• This whole idea that the president of the United States should meet with hard-pressed auto chiefs got me thinking: why?

    Is it the president's job to clean up after management's mistakes?

    Is it the president's job to revisit labor contracts that made financial sense decades ago, but seem like costly albatrosses today?

    Is it the president's job to make more competitive automobiles or the companies whose job it is to manufacture them?

    All I know is that if you make a good product at a good price, you'll have a good future. If you don't, you won't.

    It's like my business. I'm as good as my ratings: Here when they're up, gone when they're not.

    Life is cruel and as John F. Kennedy once said, life is unfair too. Get used to it.

    All I know is it's not the government's job to make things right.

    It's not the government's job to bail out clueless, incompetent management. Because it's not the government's job to decide winners in industry, it's the free market's.

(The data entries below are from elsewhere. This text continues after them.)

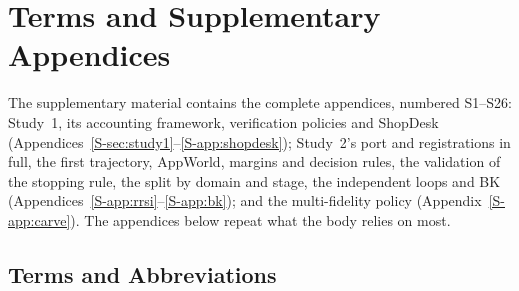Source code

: \documentclass[11pt]{article}
\begin{document}


\appendix

\section{Terms and Supplementary Appendices}
\label{app:guide}
The supplementary material contains the complete appendices, numbered S1--S26: Study~1, its accounting framework, verification policies and ShopDesk (Appendices~\ref*{S-sec:study1}--\ref*{S-app:shopdesk}); Study~2's port and registrations in full, the first trajectory, AppWorld, margins and decision rules, the validation of the stopping rule, the split by domain and stage, the independent loops and BK (Appendices~\ref*{S-app:rrsi}--\ref*{S-app:bk}); and the multi-fidelity policy (Appendix~\ref*{S-app:carve}). The appendices below repeat what the body relies on most.

\subsection*{Terms and Abbreviations}
\label{app:terms}
\end{document}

    I just think it's a slippery slope when you start cherry-picking those you help, and those you abandon. That's not the government's job. That's the consumer's job.

    This is not to say the U.S. auto industry isn't doing some things right. It's just that it's overcoming a long period when it did a lot of things wrong.

    All I know is somehow Toyota and Honda operating factories in this country have found a way to make a buck in this country.

    Maybe the Big Three should suck up to them for advice and not the president for a bailout.